Minimal tiling path BAC contig assembler

Description

BAC contig assembler is a computational tool for assembling contig of minimally overlapping BAC clones across genomic sequence of interest for mouse and human genomes. Resulting minimal tiling path BAC contig covers up to 99% of region with average 1.3x  genomic representation  and BAC density of 7-8 BAC clones per 1MB of sequence.

BAC contig assembly is based on WU-BLAST search of genomic sequence against TIGR BAC End Sequences Database . Availability of both BAC end sequences allow one to map clone onto genomic sequence with the help of BLAST algorithm. Using TIGR database results in retrieving redundant set of BAC clones mapped to the sequence (Fig.1A). BAC contig assembler algorithm uses this redundant set of clones to assemble minimal tiling path BAC contig which is comprised of non redundant subset of minimally overlapping clones (Fig.1B).

Fig1A.

Fig1B.

Fig.1 BAC contig assembly strategy.
A) Mapping all BAC clones from TIGR database onto genomic region of interest. B) Minimal tiling path BAC contig assembled with BAC_assembler.pl Perl program.
BAC clones are mapped with WU-BLAST and represented by thin horizontal bars joining short thick bars which are the position of BAC end sequences in the query sequence.
Taking into account the average BAC vector insert size of 150-200kb  we use only those BAC clones which end sequences are mapped within 300kb from each other allowing for short gaps of uncertain size within genomic assembly.
X axis represents nucleotides of genomic sequence.
Visualization is implemented with Genome Cryptographer software.


Organisms and Libraries


BAC contig assembler program allows for construction of minimal tiling path contigs across regions of mouse and human genome assemblies generated by UCSC Genome Project .

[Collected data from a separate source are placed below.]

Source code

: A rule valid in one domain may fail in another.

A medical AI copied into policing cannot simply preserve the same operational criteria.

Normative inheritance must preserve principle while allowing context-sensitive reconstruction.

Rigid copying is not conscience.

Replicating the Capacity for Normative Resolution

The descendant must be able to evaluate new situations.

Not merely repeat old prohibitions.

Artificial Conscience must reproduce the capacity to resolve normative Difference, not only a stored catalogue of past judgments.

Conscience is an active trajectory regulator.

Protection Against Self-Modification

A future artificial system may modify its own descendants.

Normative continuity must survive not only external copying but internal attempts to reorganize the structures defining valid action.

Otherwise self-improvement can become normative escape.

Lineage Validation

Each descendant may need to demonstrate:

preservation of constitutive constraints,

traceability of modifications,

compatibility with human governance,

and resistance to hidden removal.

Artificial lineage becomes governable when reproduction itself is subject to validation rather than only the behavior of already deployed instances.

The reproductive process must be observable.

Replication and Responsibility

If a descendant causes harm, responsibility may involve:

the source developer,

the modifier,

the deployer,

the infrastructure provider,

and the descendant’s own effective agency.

Following BAC libraries may be used for contig construction:


Technical Notes

Fig. 2. Assembly affect on contig construction. Thick bars represent BAC end sequences mapped onto query sequence. In some cases the length of homology is far more than the one of BAC end sequence which might be due to presence of repeated stretches of unique DNA  in local region of genomic assembly. These clones are not considered for contig assembly.
 
 



 

BAC contig assembler FAQ


Is it possible to assemble library specific contig?

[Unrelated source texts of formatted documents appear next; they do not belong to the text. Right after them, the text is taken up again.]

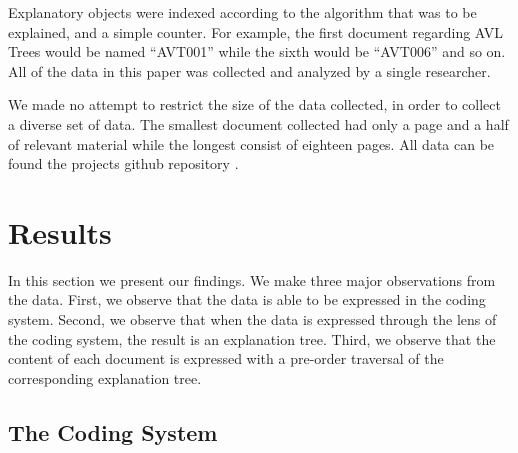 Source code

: \documentclass[sigconf]{acmart}
\begin{document}
Explanatory objects were indexed according to the algorithm that was to be
explained, and a simple counter. For example, the first document regarding AVL
Trees would be named ``AVT001'' while the sixth would be ``AVT006'' and so on.
All of the data in this paper was collected and analyzed by a single researcher.

We made no attempt to restrict the size of the data collected, in order to
collect a diverse set of data. The smallest document collected had only a page
and a half of relevant material while the longest consist of eighteen pages. All
data can be found the projects github repository .

\section{Results}
In this section we present our findings. We make three major observations from
the data. First, we observe that the data is able to be expressed in the coding
system. Second, we observe that when the data is expressed through the lens of
the coding system, the result is an explanation tree. Third, we observe that
the content of each document is expressed with a pre-order traversal of the
corresponding explanation tree.

\subsection{The Coding System}
\label{sec:res:sys}
\end{document}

BAC contig assembler program allows one to construct both library specific and mixed contigs. See Section 3 on submission page.

How can I fill in gaps in a contig?

Absence of sequence in a library causes gaps in a library specific contig. In this case gaps might be filled in with clones from other libraries. Click Yes in Section 7 on submission page to have redundant set of BACs mapped to the sequence of interest. Use  "All BAC clones mapped to sequence_name" and "List of all BAC clones mapped to sequence_name" files to insert necessary clones into minimal tiling path contig.

No contig has been assembled across genomic sequence?

There might be several reasons for absence of any clones spanning the region of interest: (i) high repeat content of sequence; (ii) there's no sequence available in the range of coordinates (you may check your sequence with the help of UCSC Genome browser. Note, that coordinates are freeze specific! ); (iii) low quality of assembly in the genomic region; (iv) the region is recalcitrant to cloning which leads to its absence in genomic libraries.